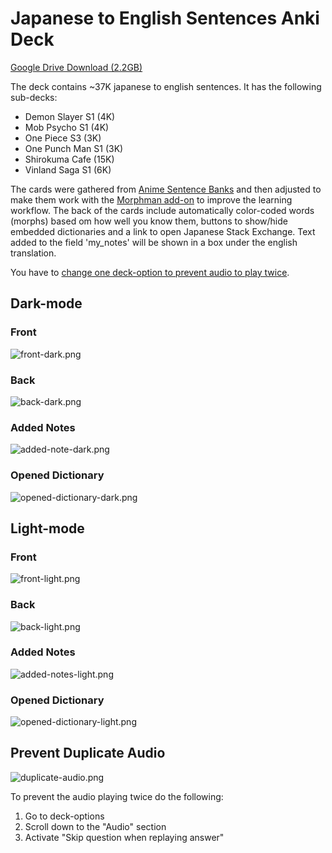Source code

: # Japanese to English Sentences Anki Deck

[Google Drive Download (2.2GB)](https://drive.google.com/file/d/1JMikz2bD6xfd1RRK14AmtCYM4Qy2CmPd/view?usp=sharing)

The deck contains ~37K japanese to english sentences. It has the following sub-decks:

* Demon Slayer S1 (4K)
* Mob Psycho S1 (4K)
* One Piece S3 (3K)
* One Punch Man S1 (3K)
* Shirokuma Cafe (15K)
* Vinland Saga S1 (6K)

The cards were gathered
from [Anime Sentence Banks](https://www.mediafire.com/folder/p17g5uk4phb41/User_Uploaded_Anki_Decks) and then adjusted
to make them work with the [Morphman add-on](https://ankiweb.net/shared/info/900801631) to improve the learning
workflow. The back of the cards include automatically color-coded words (morphs) based om how well you know them, buttons to show/hide embedded dictionaries and a link to open Japanese Stack Exchange. Text
added to the field 'my_notes' will be shown in a box under the english translation.

You have to [change one deck-option to prevent audio to play twice](#prevent-duplicate-audio).

## Dark-mode
### Front
![front-dark.png](img/front-dark.png)

### Back
![back-dark.png](img/back-dark.png)

### Added Notes
![added-note-dark.png](img/added-note-dark.png)

### Opened Dictionary
![opened-dictionary-dark.png](img/opened-dictionary-dark.png)

## Light-mode
### Front
![front-light.png](img/front-light.png)

### Back
![back-light.png](img/back-light.png)

### Added Notes
![added-notes-light.png](img/added-notes-light.png)

### Opened Dictionary
![opened-dictionary-light.png](img/opened-dictionary-light.png)

## Prevent Duplicate Audio
![duplicate-audio.png](img/duplicate-audio.png)

To prevent the audio playing twice do the following:
1. Go to deck-options
2. Scroll down to the "Audio" section
3. Activate "Skip question when replaying answer"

Required work » What is needed here is an exact repetition of the listing above, pictures excluded.

Exercise solution »
Source code

: # Japanese to English Sentences Anki Deck

[Google Drive Download (2.2GB)](https://drive.google.com/file/d/1JMikz2bD6xfd1RRK14AmtCYM4Qy2CmPd/view?usp=sharing)

The deck contains ~37K japanese to english sentences. It has the following sub-decks:

* Demon Slayer S1 (4K)
* Mob Psycho S1 (4K)
* One Piece S3 (3K)
* One Punch Man S1 (3K)
* Shirokuma Cafe (15K)
* Vinland Saga S1 (6K)

The cards were gathered
from [Anime Sentence Banks](https://www.mediafire.com/folder/p17g5uk4phb41/User_Uploaded_Anki_Decks) and then adjusted
to make them work with the [Morphman add-on](https://ankiweb.net/shared/info/900801631) to improve the learning
workflow. The back of the cards include automatically color-coded words (morphs) based om how well you know them, buttons to show/hide embedded dictionaries and a link to open Japanese Stack Exchange. Text
added to the field 'my_notes' will be shown in a box under the english translation.

You have to [change one deck-option to prevent audio to play twice](#prevent-duplicate-audio).

## Dark-mode
### Front
![front-dark.png](img/front-dark.png)

### Back
![back-dark.png](img/back-dark.png)

### Added Notes
![added-note-dark.png](img/added-note-dark.png)

### Opened Dictionary
![opened-dictionary-dark.png](img/opened-dictionary-dark.png)

## Light-mode
### Front
![front-light.png](img/front-light.png)

### Back
![back-light.png](img/back-light.png)

### Added Notes
![added-notes-light.png](img/added-notes-light.png)

### Opened Dictionary
![opened-dictionary-light.png](img/opened-dictionary-light.png)

## Prevent Duplicate Audio
![duplicate-audio.png](img/duplicate-audio.png)

To prevent the audio playing twice do the following:
1. Go to deck-options
2. Scroll down to the "Audio" section
3. Activate "Skip question when replaying answer"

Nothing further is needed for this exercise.